▼

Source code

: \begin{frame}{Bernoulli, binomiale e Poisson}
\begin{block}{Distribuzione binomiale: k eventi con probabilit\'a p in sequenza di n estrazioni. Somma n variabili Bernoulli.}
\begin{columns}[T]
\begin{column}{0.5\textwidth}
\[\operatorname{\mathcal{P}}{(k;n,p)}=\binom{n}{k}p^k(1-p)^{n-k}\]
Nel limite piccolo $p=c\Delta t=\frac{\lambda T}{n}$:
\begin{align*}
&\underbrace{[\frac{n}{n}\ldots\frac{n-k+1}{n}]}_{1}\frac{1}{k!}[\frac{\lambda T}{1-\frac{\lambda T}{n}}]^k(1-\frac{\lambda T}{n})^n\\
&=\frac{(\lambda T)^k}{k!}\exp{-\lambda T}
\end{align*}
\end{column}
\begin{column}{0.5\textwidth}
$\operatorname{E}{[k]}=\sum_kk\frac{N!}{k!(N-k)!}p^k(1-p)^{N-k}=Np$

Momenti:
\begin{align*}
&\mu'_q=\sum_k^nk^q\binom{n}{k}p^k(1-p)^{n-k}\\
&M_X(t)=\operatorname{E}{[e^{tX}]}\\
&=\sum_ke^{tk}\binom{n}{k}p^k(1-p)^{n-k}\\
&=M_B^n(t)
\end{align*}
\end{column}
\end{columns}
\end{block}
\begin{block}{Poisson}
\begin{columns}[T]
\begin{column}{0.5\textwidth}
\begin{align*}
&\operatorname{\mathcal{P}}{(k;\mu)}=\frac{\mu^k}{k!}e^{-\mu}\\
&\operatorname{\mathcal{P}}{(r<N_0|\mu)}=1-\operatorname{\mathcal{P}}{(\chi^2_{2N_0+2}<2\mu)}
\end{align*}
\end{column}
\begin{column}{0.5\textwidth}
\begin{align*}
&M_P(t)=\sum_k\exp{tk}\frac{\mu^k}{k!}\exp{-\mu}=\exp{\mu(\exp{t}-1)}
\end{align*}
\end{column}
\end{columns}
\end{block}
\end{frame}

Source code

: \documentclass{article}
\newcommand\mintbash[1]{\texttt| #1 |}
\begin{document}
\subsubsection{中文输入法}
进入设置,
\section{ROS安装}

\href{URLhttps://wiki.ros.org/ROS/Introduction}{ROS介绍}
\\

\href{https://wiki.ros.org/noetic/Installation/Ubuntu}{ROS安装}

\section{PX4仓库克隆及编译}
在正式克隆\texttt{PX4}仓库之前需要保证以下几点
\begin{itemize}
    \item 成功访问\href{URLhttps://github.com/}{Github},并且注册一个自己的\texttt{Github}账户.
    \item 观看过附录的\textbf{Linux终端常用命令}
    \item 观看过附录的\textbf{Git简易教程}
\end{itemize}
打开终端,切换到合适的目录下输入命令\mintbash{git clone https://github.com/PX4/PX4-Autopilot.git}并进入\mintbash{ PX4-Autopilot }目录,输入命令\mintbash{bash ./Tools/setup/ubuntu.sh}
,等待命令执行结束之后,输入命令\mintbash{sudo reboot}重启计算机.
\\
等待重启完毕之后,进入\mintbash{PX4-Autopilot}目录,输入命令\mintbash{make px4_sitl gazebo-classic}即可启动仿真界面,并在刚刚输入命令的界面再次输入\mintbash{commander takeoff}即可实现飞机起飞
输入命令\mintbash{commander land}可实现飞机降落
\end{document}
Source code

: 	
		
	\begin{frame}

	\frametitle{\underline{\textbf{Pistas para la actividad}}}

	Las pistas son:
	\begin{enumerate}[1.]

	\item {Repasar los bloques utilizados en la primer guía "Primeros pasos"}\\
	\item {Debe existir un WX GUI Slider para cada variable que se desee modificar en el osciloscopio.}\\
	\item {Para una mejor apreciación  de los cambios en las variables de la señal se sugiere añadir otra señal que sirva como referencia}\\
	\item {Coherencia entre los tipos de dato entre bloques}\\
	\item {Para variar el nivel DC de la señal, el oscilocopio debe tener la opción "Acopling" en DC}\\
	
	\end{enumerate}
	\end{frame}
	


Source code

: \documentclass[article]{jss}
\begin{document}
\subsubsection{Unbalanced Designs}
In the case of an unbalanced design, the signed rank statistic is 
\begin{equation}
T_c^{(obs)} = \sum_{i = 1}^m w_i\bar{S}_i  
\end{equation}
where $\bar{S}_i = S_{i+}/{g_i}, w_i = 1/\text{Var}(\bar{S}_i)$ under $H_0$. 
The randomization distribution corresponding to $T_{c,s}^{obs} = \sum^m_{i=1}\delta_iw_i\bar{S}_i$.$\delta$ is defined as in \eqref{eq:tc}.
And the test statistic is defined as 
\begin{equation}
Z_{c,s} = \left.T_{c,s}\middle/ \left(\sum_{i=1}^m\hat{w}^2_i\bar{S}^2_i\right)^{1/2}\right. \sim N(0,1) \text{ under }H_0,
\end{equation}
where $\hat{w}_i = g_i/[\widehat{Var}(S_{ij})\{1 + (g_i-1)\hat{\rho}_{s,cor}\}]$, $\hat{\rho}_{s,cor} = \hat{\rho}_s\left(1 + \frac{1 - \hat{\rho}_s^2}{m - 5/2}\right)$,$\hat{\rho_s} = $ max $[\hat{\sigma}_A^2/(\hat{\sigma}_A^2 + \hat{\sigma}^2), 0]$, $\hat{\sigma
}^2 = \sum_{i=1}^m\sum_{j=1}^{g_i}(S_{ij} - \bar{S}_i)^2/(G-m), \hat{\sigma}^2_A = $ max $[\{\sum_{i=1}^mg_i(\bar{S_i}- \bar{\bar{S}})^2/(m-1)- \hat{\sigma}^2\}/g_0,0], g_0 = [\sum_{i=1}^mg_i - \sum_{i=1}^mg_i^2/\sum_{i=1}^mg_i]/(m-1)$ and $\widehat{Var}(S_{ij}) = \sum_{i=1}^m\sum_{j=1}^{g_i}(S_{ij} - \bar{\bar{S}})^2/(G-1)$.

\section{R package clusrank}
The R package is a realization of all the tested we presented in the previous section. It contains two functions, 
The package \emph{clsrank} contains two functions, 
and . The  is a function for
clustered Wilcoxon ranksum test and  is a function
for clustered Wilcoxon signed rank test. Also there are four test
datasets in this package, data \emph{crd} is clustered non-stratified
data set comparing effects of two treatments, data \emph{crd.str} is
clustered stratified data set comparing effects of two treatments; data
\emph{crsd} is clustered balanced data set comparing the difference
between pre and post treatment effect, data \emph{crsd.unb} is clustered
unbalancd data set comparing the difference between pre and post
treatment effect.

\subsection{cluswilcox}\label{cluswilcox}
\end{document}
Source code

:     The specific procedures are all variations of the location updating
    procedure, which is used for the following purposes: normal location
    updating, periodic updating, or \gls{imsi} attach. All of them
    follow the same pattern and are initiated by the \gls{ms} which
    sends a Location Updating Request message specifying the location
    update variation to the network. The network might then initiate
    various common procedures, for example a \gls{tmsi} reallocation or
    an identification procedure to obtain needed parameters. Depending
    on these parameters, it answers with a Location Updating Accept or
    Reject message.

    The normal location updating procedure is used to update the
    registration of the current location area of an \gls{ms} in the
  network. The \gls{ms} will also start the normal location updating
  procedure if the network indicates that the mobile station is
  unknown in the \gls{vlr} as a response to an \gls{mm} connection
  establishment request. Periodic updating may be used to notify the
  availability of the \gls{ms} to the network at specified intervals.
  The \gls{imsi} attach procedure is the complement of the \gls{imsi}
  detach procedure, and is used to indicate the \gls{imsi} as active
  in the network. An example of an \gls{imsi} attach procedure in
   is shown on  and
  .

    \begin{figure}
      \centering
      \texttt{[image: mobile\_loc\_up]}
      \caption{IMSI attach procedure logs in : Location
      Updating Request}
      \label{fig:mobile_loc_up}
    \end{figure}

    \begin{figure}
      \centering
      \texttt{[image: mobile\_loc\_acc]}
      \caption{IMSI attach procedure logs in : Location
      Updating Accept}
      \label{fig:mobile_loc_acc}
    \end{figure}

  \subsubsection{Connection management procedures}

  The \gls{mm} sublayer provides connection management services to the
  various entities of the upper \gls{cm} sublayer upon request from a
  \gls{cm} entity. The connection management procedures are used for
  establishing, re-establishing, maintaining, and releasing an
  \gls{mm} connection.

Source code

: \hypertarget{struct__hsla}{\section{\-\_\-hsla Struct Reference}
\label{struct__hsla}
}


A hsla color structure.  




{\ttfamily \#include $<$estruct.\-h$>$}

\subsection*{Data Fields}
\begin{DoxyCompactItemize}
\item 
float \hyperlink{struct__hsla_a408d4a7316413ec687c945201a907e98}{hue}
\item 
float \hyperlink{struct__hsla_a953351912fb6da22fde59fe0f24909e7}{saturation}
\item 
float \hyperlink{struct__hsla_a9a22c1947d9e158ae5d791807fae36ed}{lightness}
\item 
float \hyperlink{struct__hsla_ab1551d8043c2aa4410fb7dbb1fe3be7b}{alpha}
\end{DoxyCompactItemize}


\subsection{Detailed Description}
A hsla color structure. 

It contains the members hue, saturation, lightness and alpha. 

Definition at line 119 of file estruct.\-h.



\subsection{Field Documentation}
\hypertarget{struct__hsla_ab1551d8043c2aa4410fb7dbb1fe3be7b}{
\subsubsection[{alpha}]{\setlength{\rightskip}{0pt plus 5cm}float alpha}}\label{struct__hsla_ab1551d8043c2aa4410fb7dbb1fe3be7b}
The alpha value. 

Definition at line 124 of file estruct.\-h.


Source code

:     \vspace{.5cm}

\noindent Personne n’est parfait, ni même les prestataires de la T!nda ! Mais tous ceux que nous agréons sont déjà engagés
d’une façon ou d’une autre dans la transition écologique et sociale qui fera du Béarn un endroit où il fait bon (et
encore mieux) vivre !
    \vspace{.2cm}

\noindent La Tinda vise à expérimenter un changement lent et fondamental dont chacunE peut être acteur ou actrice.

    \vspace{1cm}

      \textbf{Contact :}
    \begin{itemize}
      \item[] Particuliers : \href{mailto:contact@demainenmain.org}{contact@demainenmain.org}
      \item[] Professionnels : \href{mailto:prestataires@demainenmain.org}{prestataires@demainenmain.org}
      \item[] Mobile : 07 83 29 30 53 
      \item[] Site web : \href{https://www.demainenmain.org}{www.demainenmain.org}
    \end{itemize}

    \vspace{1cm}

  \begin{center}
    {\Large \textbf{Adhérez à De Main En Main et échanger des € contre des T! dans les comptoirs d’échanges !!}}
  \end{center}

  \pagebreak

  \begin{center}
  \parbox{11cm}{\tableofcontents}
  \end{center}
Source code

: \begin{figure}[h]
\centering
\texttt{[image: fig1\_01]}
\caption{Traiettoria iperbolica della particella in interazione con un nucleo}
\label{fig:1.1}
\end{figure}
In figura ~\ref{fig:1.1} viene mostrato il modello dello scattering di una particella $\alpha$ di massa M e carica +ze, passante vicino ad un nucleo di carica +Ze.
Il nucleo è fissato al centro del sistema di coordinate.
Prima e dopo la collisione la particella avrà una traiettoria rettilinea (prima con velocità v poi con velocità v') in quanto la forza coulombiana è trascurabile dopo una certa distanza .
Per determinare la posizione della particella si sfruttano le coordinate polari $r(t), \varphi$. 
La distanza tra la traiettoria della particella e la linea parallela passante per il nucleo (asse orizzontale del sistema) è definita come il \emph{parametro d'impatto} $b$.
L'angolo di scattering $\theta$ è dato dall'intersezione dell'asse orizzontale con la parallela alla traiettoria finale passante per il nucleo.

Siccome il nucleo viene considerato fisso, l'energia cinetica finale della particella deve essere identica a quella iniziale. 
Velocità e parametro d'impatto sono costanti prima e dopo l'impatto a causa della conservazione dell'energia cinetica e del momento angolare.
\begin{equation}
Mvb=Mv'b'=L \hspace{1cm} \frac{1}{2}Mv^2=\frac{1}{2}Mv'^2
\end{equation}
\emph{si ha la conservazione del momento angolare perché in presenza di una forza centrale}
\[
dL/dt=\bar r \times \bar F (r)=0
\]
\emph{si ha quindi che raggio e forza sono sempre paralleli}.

▲

What the task requires: Write out, from the lines above, only those from the line with "update variation to" to the line with "Reject message.", exactly as given, including the first and the last.

Result of the task:
    update variation to the network. The network might then initiate
    various common procedures, for example a \gls{tmsi} reallocation or
    an identification procedure to obtain needed parameters. Depending
    on these parameters, it answers with a Location Updating Accept or
    Reject message.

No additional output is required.